↓
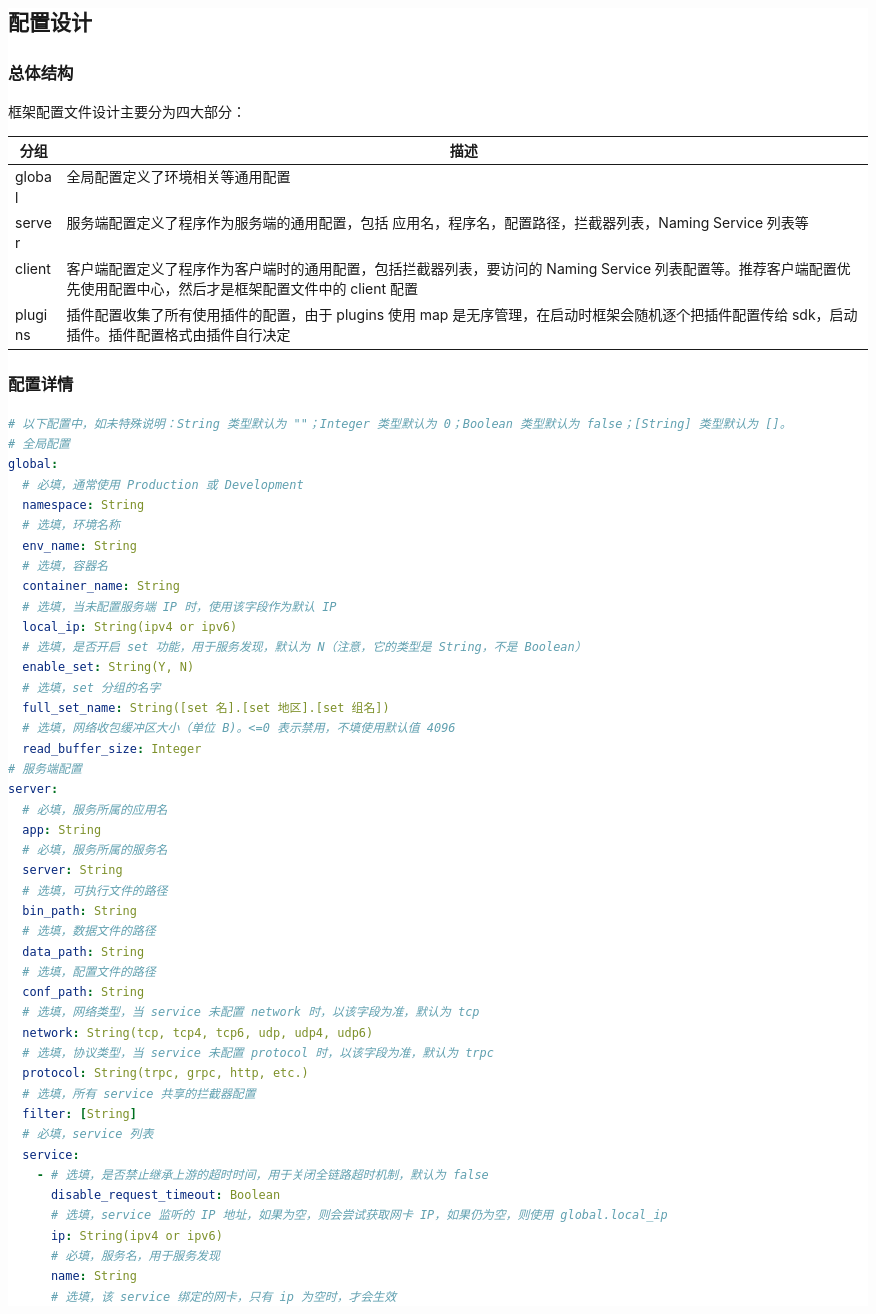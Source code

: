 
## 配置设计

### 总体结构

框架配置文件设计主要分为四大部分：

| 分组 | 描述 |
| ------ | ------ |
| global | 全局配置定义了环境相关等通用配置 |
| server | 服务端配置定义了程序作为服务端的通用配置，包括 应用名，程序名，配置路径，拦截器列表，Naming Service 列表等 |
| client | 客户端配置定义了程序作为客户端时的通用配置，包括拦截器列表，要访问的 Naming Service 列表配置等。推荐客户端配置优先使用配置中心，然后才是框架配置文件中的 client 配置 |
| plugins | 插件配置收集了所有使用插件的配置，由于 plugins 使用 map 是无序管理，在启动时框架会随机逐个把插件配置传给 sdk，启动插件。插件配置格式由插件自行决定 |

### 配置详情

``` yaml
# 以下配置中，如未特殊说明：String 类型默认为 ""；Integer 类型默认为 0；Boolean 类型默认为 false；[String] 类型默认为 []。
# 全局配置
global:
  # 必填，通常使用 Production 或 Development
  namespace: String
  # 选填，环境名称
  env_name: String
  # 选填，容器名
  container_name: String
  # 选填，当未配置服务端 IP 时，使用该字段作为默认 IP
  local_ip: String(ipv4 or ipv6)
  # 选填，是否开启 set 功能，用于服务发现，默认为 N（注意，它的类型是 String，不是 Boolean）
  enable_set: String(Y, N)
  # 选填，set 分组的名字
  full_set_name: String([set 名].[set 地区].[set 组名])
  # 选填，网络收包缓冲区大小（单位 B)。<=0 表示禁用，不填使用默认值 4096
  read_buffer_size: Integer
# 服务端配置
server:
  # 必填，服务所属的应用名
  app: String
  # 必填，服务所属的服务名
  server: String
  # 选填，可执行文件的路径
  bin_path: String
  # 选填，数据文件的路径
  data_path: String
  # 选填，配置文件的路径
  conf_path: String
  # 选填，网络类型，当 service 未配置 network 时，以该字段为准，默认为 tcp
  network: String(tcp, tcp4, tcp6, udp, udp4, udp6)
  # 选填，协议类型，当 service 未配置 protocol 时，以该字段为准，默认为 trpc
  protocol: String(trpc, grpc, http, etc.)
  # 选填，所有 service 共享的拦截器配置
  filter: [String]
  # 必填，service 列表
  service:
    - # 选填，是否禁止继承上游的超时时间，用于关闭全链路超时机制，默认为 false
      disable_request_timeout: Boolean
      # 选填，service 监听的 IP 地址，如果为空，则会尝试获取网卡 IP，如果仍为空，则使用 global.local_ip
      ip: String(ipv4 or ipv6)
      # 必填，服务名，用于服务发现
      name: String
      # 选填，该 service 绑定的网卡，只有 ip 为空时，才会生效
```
↑
↓
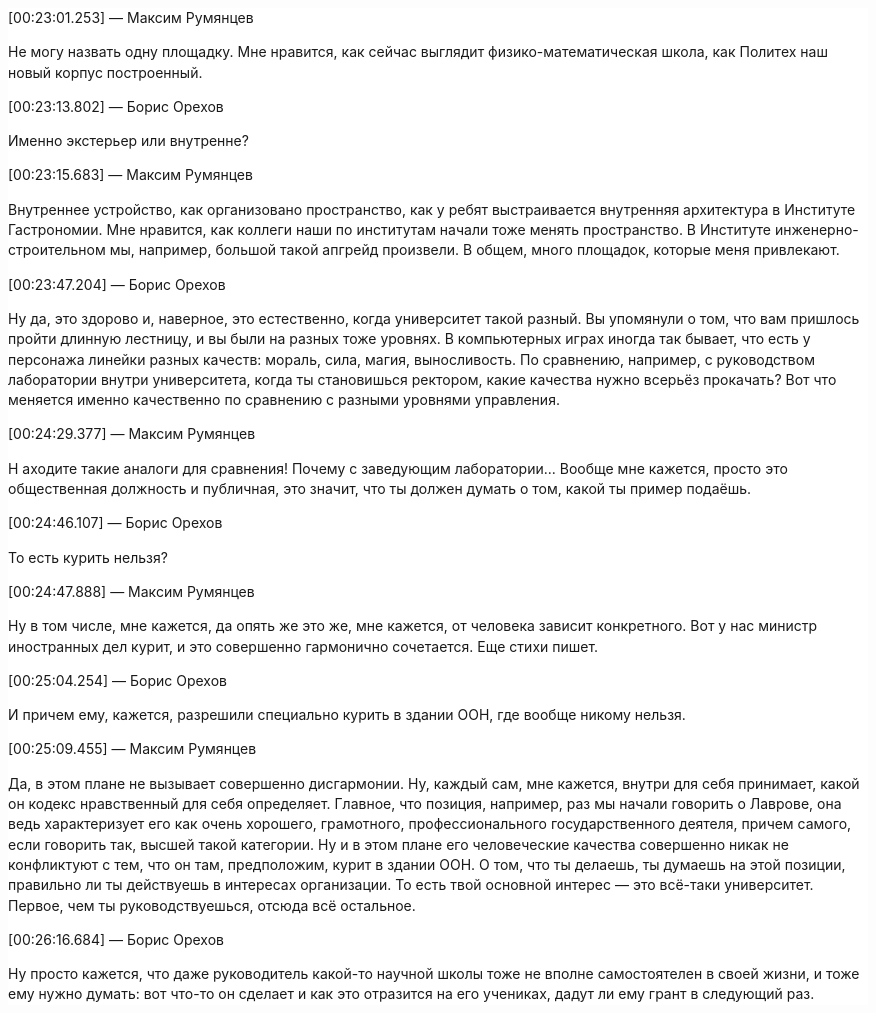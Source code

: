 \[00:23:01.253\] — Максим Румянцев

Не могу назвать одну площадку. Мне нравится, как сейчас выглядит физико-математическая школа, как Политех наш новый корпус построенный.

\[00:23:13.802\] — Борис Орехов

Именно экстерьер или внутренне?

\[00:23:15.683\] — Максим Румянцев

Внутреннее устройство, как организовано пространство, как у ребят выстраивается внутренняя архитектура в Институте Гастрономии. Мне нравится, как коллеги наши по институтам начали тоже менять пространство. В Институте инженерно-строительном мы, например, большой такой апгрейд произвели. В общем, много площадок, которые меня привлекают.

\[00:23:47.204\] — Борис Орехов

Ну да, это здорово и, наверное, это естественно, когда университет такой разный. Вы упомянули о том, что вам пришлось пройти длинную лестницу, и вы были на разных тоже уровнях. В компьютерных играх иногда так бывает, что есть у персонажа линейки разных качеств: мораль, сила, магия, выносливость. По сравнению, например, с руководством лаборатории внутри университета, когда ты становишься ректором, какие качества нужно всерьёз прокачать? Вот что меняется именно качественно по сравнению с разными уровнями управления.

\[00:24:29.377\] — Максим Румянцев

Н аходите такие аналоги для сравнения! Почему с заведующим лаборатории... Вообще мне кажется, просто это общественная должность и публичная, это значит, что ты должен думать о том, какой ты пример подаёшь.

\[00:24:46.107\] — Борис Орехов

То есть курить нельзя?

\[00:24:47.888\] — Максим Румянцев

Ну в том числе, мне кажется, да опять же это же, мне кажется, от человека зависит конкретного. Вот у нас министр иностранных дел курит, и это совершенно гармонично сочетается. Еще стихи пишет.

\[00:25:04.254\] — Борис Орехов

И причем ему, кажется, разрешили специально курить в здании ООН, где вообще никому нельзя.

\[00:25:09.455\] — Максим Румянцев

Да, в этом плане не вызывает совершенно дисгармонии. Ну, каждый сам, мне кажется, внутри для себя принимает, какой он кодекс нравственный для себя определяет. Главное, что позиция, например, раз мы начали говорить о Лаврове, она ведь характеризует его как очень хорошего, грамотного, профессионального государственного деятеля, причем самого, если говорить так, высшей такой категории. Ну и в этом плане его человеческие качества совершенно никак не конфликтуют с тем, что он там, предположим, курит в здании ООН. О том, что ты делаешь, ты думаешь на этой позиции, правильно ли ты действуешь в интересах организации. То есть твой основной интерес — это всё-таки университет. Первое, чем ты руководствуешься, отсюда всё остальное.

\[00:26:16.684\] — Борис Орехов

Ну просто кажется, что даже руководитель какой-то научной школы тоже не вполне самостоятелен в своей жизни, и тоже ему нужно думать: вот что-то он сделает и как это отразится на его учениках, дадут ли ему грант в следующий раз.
↑
In the material above, each line with the word "нужно" should be copied.

● **RESPONSE TO THE EXERCISE**
Ну да, это здорово и, наверное, это естественно, когда университет такой разный. Вы упомянули о том, что вам пришлось пройти длинную лестницу, и вы были на разных тоже уровнях. В компьютерных играх иногда так бывает, что есть у персонажа линейки разных качеств: мораль, сила, магия, выносливость. По сравнению, например, с руководством лаборатории внутри университета, когда ты становишься ректором, какие качества нужно всерьёз прокачать? Вот что меняется именно качественно по сравнению с разными уровнями управления.
Ну просто кажется, что даже руководитель какой-то научной школы тоже не вполне самостоятелен в своей жизни, и тоже ему нужно думать: вот что-то он сделает и как это отразится на его учениках, дадут ли ему грант в следующий раз.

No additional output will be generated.